Kevin : A propos, si tu nous parlais un peu des conditions de remplissage ?
Pourquoi pas, après tout. Un peu de pédagogie n’est jamais inutile. Les méga-bassines sont d’immenses bassins artificiels bétonnés qui s’étalent sur plusieurs hectares, destinées à stocker de l’eau en hiver, et la réutiliser en été pour un usage agricole. Essentiellement sur les cultures ayant les plus forts besoins en eau, comme le maïs pour ne pas le citer.
Kevin : Cela se tient. On stocke en hiver pour arroser en été quand il y a peu d’eau disponible et qu’il fait le plus chaud. C’est le moyen de faire face au changement climatique.
Mmmoui. Sauf que ce scénario – séduisant sur le papier – est beaucoup moins idyllique dans la réalité.
Kevin : Et pourquoi donc ? Les pluies hivernales remplissent les bassines qui sinon…
Rechargeraient les nappes souterraines et remettraient un peu de débit dans des rivières malmenées par les sécheresses à répétition. En somme, ces pluies requinquent la nature.
Tu vois, ces bassines révèlent une vision purement utilitariste de l’eau. En gros, et au hasard pour la FNSEA, l’eau ne sert à rien d’autre qu’à faire croître des plantes cultivées, qui elles-mêmes doivent permettre de dégager un bénéfice financier, acheter un plus gros 4X4, etc… Cette vision fait complètement abstraction du fait qu’il n’y a pas que le maïs qui a besoin d’eau, mais aussi le vivant dans sa totalité. Quel intérêt – hormis d’ordre financier – y aurait-il à disposer de champs de maïs rutilants avec des rivières à sec alentour ? Juste un peu d’opulence dans un univers dévasté ?…
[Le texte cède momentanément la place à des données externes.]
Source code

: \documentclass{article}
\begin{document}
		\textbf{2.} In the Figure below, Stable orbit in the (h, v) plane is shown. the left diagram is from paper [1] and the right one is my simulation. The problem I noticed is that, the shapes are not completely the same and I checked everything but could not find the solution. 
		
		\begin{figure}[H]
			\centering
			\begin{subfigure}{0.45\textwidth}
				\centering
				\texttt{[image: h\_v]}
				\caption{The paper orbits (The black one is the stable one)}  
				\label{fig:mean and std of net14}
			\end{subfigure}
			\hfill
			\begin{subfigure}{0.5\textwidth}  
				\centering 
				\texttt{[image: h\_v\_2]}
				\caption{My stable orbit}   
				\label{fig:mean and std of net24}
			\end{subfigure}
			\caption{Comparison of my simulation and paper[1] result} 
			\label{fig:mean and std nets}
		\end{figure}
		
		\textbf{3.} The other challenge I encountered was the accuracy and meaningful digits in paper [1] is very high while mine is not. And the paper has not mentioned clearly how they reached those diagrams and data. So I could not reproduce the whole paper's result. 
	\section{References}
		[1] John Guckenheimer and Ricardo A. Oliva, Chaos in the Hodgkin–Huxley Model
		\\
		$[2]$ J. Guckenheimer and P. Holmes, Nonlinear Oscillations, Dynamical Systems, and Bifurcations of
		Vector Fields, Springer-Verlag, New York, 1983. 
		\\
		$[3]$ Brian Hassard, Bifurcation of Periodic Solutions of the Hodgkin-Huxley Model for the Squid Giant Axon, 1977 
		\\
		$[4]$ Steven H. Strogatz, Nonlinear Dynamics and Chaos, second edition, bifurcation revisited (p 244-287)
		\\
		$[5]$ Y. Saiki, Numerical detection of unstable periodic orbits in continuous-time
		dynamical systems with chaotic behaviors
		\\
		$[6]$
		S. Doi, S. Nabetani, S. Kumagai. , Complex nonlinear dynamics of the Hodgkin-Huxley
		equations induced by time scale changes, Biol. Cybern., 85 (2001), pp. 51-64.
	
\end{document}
Cerise sur le gâteau : le remplissage des méga-bassines par les pluies d’hiver est une légende – non pas urbaine, mais rurale – car ces « réserves de substitution » comme se plaisent à les nommer leurs laudateurs, sont majoritairement alimentées par des pompages. Dans les rivières comme dans les nappes souterraines. Ben oui, avec des hivers durant lesquels il ne pleut pas suffisamment, comme celui de cette année, si l’on compte seulement sur la pluie pour engranger des dizaines de milliers de mètres-cubes d’eau, on risque d’être chocolat en juillet. Ce qui fait que ces pompages accentuent la pression sur la ressource en eau, alors que les nappes souterraines ne parviennent pas à se reconstituer. Pas grave, on creusera plus profond !… C’est d’ailleurs ce qui se produit, avec des forages atteignant des profondeurs de 80 voire 100 m, pour aller chercher une ressource de moins en moins disponible. A chaque nouvelle sécheresse, on creuse plus loin ! C’est une sorte de proverbe Shadock. Pour celles et ceux qui possèderaient la référence.
Kevin : Mais je ne comprends pas, Tonton, ces méga-bassines ont bien été autorisées officiellement ? Il y a eu des études préalables pour valider leur construction ?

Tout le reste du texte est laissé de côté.